Collected data
BEGIN

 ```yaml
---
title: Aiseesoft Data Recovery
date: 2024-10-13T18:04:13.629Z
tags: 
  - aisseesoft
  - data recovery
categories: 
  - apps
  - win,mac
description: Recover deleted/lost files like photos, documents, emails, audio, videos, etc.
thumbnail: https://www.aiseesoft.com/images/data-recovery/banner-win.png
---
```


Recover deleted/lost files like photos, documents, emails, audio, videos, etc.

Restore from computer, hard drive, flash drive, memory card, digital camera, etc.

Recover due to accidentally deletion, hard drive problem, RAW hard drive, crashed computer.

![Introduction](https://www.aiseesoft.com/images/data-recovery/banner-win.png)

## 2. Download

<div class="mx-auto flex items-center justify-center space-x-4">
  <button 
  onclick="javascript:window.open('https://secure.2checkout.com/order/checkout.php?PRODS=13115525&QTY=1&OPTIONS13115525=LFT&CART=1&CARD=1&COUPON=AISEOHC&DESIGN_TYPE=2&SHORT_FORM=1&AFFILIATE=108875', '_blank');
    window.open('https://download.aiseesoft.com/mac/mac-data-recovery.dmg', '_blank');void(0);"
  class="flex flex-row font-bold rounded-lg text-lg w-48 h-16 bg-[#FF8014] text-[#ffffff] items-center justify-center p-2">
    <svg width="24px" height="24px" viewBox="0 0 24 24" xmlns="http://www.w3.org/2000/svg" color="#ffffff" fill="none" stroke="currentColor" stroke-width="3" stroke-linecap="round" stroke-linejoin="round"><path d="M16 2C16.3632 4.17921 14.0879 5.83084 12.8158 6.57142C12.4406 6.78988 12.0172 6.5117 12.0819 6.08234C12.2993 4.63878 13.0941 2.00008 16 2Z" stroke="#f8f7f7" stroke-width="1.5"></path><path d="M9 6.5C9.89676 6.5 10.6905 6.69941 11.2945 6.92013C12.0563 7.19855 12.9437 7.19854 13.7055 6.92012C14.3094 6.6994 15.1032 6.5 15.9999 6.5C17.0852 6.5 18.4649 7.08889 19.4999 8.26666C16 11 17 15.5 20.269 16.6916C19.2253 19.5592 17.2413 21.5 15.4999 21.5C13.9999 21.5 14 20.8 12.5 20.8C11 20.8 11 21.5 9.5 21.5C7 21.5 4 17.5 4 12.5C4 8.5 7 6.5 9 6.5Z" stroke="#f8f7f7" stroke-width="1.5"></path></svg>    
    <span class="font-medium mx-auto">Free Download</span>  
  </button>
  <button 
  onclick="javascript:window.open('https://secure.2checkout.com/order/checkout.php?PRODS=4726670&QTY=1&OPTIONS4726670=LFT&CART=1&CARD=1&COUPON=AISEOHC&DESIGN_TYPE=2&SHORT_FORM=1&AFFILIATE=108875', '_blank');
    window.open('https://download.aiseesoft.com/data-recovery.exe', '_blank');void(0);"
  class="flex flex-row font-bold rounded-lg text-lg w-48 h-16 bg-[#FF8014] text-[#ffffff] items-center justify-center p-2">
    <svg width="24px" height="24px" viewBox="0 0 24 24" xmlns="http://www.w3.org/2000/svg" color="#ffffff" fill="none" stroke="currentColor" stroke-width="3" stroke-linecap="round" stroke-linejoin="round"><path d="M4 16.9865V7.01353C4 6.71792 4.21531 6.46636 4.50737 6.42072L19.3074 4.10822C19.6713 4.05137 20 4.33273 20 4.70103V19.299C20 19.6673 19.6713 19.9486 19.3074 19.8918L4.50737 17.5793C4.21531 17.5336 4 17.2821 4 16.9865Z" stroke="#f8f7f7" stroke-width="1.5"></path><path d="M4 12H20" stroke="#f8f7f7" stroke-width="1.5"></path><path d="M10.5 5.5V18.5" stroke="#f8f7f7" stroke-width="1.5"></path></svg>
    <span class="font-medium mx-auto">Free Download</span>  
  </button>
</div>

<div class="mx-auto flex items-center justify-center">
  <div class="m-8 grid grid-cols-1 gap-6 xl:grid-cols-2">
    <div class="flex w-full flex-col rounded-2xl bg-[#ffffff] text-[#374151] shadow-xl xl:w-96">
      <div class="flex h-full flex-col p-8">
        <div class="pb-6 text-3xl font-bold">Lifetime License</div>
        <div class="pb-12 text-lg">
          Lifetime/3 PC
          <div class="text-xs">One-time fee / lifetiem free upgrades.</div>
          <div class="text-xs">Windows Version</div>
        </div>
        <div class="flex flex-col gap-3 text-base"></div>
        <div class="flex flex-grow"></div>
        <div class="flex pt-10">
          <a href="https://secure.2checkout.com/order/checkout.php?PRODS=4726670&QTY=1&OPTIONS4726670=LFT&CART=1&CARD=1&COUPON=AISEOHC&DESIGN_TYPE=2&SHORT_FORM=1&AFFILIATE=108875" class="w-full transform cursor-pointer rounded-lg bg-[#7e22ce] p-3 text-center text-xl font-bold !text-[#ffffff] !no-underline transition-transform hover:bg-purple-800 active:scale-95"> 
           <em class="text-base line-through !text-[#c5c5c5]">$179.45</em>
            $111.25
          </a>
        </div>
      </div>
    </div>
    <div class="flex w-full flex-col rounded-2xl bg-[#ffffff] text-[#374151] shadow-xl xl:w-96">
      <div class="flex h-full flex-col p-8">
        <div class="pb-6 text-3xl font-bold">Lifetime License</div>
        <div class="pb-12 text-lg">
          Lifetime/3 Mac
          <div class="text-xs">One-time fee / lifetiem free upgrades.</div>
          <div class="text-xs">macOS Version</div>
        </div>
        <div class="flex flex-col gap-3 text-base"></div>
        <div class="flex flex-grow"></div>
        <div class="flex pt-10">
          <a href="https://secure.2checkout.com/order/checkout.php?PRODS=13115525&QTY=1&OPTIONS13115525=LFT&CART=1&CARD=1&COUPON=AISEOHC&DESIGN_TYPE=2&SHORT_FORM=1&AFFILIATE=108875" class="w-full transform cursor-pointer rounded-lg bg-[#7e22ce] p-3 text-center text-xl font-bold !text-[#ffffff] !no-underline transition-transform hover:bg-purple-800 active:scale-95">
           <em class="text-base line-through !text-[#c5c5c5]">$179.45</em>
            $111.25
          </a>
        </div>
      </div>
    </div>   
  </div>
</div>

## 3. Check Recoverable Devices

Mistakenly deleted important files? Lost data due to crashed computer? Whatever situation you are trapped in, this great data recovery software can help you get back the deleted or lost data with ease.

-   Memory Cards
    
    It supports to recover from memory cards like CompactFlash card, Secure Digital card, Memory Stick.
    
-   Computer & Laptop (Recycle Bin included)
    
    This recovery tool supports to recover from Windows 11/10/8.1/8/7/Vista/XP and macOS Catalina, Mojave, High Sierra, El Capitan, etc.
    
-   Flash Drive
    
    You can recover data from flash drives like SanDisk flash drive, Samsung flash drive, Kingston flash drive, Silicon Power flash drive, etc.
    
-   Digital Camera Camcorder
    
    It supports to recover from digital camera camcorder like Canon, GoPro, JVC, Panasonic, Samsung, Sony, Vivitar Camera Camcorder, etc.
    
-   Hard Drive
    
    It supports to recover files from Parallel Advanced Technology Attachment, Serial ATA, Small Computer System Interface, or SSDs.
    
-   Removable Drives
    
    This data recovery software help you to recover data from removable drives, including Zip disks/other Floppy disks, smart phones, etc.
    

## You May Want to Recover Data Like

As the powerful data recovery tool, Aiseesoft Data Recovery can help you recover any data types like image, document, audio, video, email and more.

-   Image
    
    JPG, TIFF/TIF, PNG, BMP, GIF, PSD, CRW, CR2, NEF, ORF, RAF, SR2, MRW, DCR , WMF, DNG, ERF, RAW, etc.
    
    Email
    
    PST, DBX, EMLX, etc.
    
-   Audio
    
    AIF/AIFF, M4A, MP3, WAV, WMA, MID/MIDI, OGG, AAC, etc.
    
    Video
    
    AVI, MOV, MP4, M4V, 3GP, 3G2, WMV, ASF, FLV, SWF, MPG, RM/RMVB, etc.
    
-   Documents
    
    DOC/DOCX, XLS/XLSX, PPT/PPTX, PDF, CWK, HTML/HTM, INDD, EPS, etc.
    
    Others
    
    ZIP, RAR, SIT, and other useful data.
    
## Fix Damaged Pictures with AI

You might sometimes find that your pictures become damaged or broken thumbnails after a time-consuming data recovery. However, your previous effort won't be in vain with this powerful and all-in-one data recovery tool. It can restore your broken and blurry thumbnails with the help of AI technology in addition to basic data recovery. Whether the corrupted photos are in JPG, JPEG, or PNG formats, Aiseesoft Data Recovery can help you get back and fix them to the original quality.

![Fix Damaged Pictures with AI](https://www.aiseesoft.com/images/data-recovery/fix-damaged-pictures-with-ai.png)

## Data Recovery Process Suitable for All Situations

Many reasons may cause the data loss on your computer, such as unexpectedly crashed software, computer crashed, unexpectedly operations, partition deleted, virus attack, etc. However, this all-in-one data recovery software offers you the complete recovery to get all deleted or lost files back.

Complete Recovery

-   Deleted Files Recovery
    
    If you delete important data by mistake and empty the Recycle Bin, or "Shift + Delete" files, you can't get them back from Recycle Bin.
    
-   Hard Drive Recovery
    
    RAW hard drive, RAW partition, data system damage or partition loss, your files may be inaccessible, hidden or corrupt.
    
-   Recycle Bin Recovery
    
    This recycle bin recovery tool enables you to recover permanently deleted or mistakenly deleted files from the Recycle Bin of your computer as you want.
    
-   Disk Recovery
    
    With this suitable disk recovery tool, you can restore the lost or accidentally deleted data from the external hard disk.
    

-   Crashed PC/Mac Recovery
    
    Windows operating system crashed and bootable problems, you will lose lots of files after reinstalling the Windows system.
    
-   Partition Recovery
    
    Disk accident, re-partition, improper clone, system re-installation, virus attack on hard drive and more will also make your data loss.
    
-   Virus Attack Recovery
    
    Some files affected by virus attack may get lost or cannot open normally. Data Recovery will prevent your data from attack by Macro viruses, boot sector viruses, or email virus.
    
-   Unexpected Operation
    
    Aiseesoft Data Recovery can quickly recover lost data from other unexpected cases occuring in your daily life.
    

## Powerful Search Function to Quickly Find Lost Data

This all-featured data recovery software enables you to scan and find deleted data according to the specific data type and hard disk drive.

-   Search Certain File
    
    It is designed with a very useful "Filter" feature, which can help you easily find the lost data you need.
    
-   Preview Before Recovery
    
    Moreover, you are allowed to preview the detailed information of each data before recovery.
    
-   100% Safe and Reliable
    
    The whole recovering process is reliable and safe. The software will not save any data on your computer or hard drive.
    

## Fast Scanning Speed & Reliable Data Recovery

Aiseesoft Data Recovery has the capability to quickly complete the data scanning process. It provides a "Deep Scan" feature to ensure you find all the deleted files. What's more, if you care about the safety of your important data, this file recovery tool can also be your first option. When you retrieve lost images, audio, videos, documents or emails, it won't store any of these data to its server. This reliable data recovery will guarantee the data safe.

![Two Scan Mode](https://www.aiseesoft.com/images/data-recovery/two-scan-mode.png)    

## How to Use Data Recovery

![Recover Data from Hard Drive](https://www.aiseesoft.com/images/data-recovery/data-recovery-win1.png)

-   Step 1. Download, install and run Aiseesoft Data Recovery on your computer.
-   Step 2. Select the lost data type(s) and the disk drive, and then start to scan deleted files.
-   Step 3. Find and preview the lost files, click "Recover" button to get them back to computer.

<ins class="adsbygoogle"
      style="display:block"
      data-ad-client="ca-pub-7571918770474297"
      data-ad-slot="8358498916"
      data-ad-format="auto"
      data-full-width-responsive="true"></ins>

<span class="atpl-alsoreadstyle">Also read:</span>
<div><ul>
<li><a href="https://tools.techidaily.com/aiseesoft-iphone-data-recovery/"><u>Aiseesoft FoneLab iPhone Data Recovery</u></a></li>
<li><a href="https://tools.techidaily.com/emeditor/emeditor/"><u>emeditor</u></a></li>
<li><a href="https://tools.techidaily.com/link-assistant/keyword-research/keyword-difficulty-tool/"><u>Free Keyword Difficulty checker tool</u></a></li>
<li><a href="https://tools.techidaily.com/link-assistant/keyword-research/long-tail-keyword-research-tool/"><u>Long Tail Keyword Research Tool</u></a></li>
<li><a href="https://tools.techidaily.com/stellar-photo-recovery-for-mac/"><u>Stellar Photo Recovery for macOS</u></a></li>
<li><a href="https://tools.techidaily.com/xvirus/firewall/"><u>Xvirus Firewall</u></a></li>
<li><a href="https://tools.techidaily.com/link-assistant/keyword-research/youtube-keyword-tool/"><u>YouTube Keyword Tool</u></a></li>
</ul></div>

END

> [DIRECTIONS FOR THIS TASK]
Gather up the lines containing the word "Samsung" from these records and copy them.

> [TASK ANSWER]
    You can recover data from flash drives like SanDisk flash drive, Samsung flash drive, Kingston flash drive, Silicon Power flash drive, etc.
    It supports to recover from digital camera camcorder like Canon, GoPro, JVC, Panasonic, Samsung, Sony, Vivitar Camera Camcorder, etc.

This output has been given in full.